Tommy Lee was the son of Don Lee, Cadillac distributor for most of California and early radio and TV entrepreneur. Frank Kurtis, later known for his Indy winning Kurtis Kraft race cars, ran Lee’s custom body works division of the Cadillac empire.

Tommy had a mouthwatering stable of high performance European sports cars. He wanted a unique car, though, to compete with the L.A. hotrods he was street racing.

Frank Kurtis built the great looking speedster body utilizing reworked Cord fenders and mounted this on a 1936 Ford chassis. Tommy persuaded Offenhauser to build the 318 engine and the car was complete. The results were mixed; the car looked quite stunning with its hand formed boattail body, but the racing engine ran rough and was hardly suited for street use.

The car was set aside and went into decline over the years but was found, lovingly restored, and is now enjoyed again by all who see it.


“What If”

Overton “Bunny” Phillips was the undisputed Bugatti guru of the West Coast. In the late 1930s, he acquired the overhead cam V8 engine from one of Harry Miller’s two four-wheel-drive racers. Phillips shoehorned the engine into his 1927 Type 35 Bugatti and went racing. He kept the original Bugatti body from cowl to tail and had a new enveloping nose and hood fabricated.

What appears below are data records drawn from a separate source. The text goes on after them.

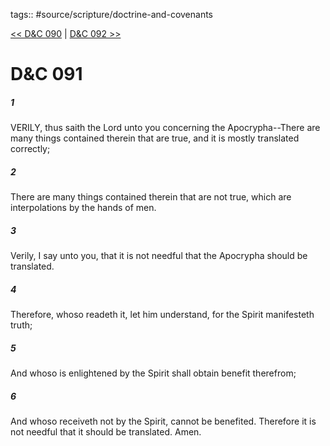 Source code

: tags:: #source/scripture/doctrine-and-covenants

[<< D&C 090](doctrine-and-covenants/D&C_090.md) | [D&C 092 >>](doctrine-and-covenants/D&C_092.md)

# D&C 091

##### 1

VERILY, thus saith the Lord unto you concerning the Apocrypha--There are many things contained therein that are true, and it is mostly translated correctly;

##### 2

There are many things contained therein that are not true, which are interpolations by the hands of men.

##### 3

Verily, I say unto you, that it is not needful that the Apocrypha should be translated.

##### 4

Therefore, whoso readeth it, let him understand, for the Spirit manifesteth truth;

##### 5

And whoso is enlightened by the Spirit shall obtain benefit therefrom;

##### 6

And whoso receiveth not by the Spirit, cannot be benefited. Therefore it is not needful that it should be translated. Amen.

What if Harry Miller, Bunny Phillips and Ettore Bugatti had been together on a sunny L.A. day in front of Phillips’ shop? Harry Miller checks out the engine installation as Bugatti makes a point with Phillips. What an interesting discussion it might have been.

I had been wanting to do a picture like this for some time but did not have a good reference picture of the new front end. After digging trough a thick file folder of Bugatti articles and pictures I had filed over the years, I found what I needed. The pretty much straight on view revealed the Bugatti frame irons and crossbar through the grille. With this information, I was able to proceed with the illustration you see here.


“Arriving in Style”

The car is the Mercedes 540K Special Coupe from the 1936 Paris auto show. The setting is the famous Chasen’s restaurant in Hollywood.

What do we mean, “Arriving in Style?” One of Webster’s definitions of style reads, “A mode of living, as with respect to expense or display: elegant or fashionable mode of living.”

In this picture, I wanted to show not just a beautiful car, but a way of living during the time it was built. In our fast-paced modern world of high-tech gadgets, we seem to have lost a sense of elegance and style.

So, step back into a time when gentlemen and ladies dressed “to the nines” for an evening on the town. Automobiles were more than appliances to get from point A to point B. There were glamorous destinations to arrive at and depart from.

The gentleman waits as his lady friend sweeps from the Mercedes coupe to truly arrive in style.